Comparing Logging Solutions
Loki vs ELK vs SPLUNK. A Case Study.
Logs has long been one of our greatest companion when it comes to investigating a production incident. Gone are the days where one had to parse and delve into a haystack of logs in order to find a cause of an issue. Nowadays, there are plenty of open-source and commercial solutions offering a complete suite of parsing support, correlation and even amazing visualizations.
In this article, I’ll be analysing three well known logging solutions: Grafana Loki, ELK Stack and SPLUNK Core. For each I’ll measure three aspects: usability, ingest performance and query/visualization performance.

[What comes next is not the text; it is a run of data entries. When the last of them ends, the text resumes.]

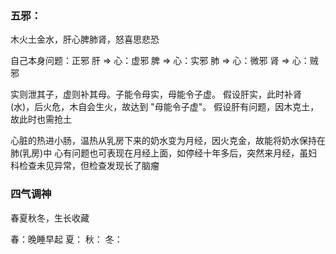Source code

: ### 五邪：

木火土金水，肝心脾肺肾，怒喜思悲恐

自己本身问题：正邪
肝 => 心：虚邪
脾 => 心：实邪
肺 => 心：微邪
肾 => 心：贼邪

实则泄其子，虚则补其母。子能令母实，母能令子虚。
假设肝实，此时补肾(水)，后火危，木自会生火，故达到 "母能令子虚"。
假设肝有问题，因木克土，故此时也需抢土

心脏的热进小肠，温热从乳房下来的奶水变为月经，因火克金，故能将奶水保持在肺(乳房)中
心有问题也可表现在月经上面，如停经十年多后，突然来月经，虽妇科检查未见异常，但检查发现长了脑瘤



### 四气调神

春夏秋冬，生长收藏

春：晚睡早起
夏：
秋：
冬：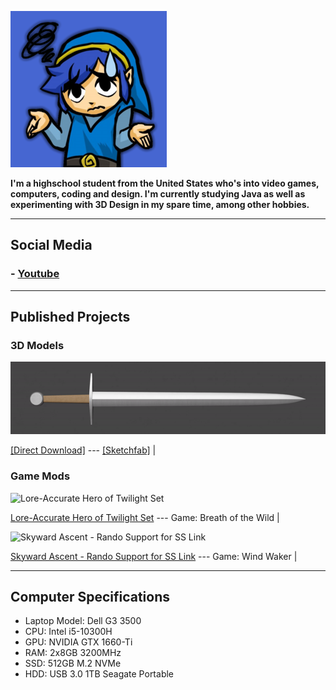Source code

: ![Profile Image](/content/TFH_Blue_Link_24-bit.png)

**I'm a highschool student from the United States who's into video games, computers, coding and design.
I'm currently studying Java as well as experimenting with 3D Design in my spare time, among other hobbies.**

---

## Social Media

### - [Youtube](https://www.youtube.com/channel/UCgEBxYYn-jt4SFe8gCMe9PA)

---

## Published Projects

### 3D Models

![Steel Arming Sword](/content/Steel%20Arming%20Sword%20Render.gif)

[[Direct Download]](https://www.dropbox.com/s/a98kkod7dnlyqge/%5BC%20Stew%5D%20Steel%20Arming%20Sword.7z?dl=0) --- [[Sketchfab]](https://sketchfab.com/3d-models/steel-arming-sword-9f0ef5f6caab48359a667a4581e4f125) |

### Game Mods

![Lore-Accurate Hero of Twilight Set](https://gamebanana.com/mods/embeddables/384959?type=large)

[Lore-Accurate Hero of Twilight Set](https://gamebanana.com/mods/384959) --- Game: Breath of the Wild |

![Skyward Ascent - Rando Support for SS Link](https://gamebanana.com/mods/embeddables/390174?type=large)

[Skyward Ascent - Rando Support for SS Link](https://gamebanana.com/mods/390174) --- Game: Wind Waker |

---

## Computer Specifications

- Laptop Model: Dell G3 3500
- CPU: Intel i5-10300H
- GPU: NVIDIA GTX 1660-Ti
- RAM: 2x8GB 3200MHz
- SSD: 512GB M.2 NVMe
- HDD: USB 3.0 1TB Seagate Portable
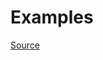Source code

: 


# Examples


[Source](http://www.rubydoc.info/gems/rubocop/RuboCop/Cop/Style/MethodCalledOnDoEndBlock)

Disclaimer: All steps shown below were based solely on my own searching, debugging, tunning and understanding of each technology. Feel free to contribute to it by dropping a comment :)
That being say, let’s start!
Methodology
Hardware
I used a m5.xlarge EC2 instance for each test. It comprises of 4 vCPUs and 16.0 GiB RAM. Each with 300GB EBS (gp2–900IOPS).
Dataset
One month of millisecond granularity randomly created nginx like format log of the sort:
log_format main '{ "time": "[]", "status": "$status", "path": "$request" }'Log sample:
{ "time":"[01/May/2021:00:00:00.000 -0300]", "path":"page153", "status":"302" }
{ "time":"[01/May/2021:00:00:00.001 -0300]", "path":"page112", "status":"304" }
{ "time":"[01/May/2021:00:00:00.003 -0300]", "path":"page6", "status":"408" }
{ "time":"[01/May/2021:00:00:00.005 -0300]", "path":"page54", "status":"404" }
{ "time":"[01/May/2021:00:00:00.007 -0300]", "path":"page113", "status":"304" }
{ "time":"[01/May/2021:00:00:00.009 -0300]", "path":"page81", "status":"200" }
{ "time":"[01/May/2021:00:00:00.011 -0300]", "path":"page75", "status":"302" }
{ "time":"[01/May/2021:00:00:00.013 -0300]", "path":"page147", "status":"408" }
{ "time":"[01/May/2021:00:00:00.015 -0300]", "path":"page198", "status":"404" }Performance measurement
Application logs and instance metrics were scraped using prometheus node_exporter.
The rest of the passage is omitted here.